_RECORDS PROVIDED:_
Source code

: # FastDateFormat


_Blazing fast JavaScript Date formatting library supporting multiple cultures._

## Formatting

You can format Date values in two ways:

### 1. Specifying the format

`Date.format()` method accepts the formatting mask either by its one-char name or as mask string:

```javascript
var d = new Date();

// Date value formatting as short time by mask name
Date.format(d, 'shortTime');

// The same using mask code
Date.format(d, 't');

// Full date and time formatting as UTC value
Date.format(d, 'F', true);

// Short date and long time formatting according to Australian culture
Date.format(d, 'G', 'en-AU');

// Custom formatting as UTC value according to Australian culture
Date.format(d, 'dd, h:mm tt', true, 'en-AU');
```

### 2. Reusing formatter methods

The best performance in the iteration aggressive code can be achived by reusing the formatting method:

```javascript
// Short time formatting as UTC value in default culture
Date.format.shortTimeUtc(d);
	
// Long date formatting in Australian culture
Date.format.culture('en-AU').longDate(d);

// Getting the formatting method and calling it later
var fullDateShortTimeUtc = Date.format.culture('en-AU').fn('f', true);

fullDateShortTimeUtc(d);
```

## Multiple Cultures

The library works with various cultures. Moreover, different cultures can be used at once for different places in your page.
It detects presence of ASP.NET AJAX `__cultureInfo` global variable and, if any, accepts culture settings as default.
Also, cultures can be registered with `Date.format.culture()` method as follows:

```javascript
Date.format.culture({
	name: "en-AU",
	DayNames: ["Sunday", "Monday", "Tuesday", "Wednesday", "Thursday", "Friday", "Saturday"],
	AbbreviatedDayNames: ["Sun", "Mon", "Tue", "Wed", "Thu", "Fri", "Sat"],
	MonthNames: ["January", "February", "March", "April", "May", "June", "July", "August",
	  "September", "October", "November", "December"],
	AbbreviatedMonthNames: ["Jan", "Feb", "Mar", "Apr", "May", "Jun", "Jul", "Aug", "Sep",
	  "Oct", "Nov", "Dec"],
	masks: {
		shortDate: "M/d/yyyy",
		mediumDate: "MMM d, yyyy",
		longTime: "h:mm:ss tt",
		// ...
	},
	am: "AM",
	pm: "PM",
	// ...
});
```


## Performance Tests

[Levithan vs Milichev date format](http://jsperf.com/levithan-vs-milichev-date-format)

_ASSIGNMENT:_ Every line in the data above that contains "default" needs to be copied.

_SOLUTION TO THIS PROBLEM:_
// Short time formatting as UTC value in default culture
It detects presence of ASP.NET AJAX `__cultureInfo` global variable and, if any, accepts culture settings as default.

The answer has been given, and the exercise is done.